_Information provided_
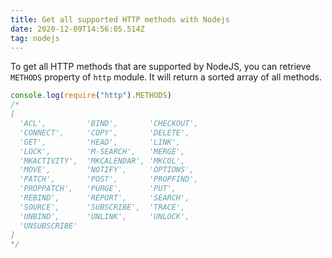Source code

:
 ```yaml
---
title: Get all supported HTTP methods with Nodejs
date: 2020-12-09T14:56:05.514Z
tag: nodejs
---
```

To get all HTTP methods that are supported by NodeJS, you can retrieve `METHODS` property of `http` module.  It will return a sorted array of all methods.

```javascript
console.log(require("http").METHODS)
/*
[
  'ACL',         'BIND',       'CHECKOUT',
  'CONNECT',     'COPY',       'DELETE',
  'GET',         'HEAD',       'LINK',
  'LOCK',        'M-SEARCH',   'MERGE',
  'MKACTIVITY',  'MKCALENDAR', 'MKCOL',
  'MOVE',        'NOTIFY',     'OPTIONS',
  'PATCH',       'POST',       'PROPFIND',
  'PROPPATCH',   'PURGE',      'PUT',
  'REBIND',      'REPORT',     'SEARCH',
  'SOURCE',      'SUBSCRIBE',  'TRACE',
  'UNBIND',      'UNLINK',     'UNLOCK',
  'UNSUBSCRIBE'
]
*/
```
* * *
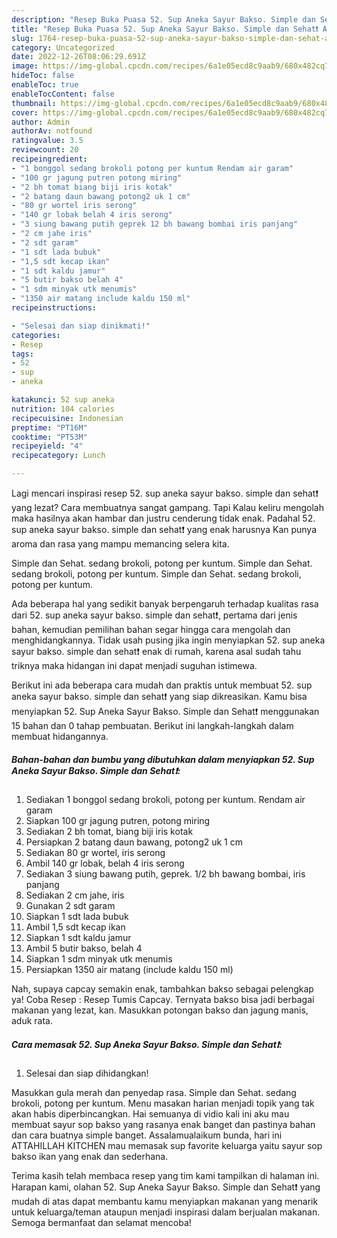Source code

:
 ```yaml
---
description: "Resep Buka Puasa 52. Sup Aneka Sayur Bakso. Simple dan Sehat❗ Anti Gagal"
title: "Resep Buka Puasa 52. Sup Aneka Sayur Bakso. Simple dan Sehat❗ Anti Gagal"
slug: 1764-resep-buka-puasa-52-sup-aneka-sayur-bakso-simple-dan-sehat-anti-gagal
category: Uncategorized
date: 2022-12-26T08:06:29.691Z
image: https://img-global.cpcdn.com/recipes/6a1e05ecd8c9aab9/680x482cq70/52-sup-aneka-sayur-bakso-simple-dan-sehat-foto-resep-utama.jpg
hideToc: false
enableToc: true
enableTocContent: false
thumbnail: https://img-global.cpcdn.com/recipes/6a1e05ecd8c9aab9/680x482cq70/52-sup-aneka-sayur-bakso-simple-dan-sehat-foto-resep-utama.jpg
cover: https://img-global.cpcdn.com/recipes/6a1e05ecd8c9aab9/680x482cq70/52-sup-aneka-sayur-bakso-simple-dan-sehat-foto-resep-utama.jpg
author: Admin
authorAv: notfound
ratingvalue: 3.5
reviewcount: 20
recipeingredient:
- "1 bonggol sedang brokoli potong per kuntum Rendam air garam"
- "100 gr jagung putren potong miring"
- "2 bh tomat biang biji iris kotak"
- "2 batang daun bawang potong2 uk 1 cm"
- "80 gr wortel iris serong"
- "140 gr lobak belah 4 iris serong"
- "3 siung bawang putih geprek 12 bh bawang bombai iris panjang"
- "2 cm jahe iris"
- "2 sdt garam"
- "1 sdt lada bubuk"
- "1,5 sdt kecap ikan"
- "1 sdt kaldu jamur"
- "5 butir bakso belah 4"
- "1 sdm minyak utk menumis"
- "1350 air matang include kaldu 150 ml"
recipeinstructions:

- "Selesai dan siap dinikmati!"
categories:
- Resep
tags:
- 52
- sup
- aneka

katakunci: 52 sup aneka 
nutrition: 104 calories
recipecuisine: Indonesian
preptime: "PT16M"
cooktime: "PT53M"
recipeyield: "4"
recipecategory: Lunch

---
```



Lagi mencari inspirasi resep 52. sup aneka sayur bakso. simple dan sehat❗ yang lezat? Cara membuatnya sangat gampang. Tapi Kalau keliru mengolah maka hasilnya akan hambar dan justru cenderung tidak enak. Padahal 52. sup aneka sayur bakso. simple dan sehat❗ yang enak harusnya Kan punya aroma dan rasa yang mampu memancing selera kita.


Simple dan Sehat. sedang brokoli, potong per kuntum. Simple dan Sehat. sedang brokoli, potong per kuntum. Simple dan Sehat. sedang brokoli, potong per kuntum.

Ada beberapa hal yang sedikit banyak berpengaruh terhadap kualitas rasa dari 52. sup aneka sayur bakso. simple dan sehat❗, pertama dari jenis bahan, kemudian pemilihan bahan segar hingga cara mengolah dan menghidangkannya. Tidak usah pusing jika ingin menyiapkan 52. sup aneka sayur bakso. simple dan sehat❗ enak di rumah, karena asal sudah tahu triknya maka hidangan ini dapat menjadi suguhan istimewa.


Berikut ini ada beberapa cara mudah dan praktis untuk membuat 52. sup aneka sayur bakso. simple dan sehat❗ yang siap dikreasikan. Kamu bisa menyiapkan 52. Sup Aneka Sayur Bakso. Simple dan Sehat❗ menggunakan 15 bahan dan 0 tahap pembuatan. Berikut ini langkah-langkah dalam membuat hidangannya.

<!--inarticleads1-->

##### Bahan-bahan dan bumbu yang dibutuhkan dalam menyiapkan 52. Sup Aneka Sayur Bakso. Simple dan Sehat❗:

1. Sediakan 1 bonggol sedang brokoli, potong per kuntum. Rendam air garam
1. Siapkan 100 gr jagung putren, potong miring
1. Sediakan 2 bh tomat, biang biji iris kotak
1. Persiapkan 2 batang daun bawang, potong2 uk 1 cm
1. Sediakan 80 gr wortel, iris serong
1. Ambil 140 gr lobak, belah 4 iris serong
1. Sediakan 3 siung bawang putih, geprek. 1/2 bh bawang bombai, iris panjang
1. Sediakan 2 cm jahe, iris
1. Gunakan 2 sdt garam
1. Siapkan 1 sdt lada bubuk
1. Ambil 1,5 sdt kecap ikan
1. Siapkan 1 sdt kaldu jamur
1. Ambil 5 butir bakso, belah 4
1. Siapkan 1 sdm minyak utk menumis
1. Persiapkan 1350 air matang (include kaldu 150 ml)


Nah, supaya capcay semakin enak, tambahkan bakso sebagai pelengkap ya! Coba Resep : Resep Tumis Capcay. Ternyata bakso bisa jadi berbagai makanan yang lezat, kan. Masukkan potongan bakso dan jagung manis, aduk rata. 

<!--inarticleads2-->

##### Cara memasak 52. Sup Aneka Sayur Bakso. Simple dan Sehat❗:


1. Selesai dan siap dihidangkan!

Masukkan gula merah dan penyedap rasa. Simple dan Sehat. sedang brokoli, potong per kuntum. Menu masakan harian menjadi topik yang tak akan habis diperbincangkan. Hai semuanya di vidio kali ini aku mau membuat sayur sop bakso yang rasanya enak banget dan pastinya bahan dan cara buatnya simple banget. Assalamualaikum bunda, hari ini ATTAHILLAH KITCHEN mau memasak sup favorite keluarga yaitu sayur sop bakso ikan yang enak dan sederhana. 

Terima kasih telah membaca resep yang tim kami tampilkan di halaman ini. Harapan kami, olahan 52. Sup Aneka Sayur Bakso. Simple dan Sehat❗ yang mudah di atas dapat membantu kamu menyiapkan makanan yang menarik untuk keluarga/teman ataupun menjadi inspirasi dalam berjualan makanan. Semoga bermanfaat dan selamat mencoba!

_Exercise aim_
From the line that has "##### Cara memasak" through the line that has "1. Selesai dan siap dihidangkan!", copy every line exactly as it appears above, and leave out all others.

_Response to this exercise_
##### Cara memasak 52. Sup Aneka Sayur Bakso. Simple dan Sehat❗:


1. Selesai dan siap dihidangkan!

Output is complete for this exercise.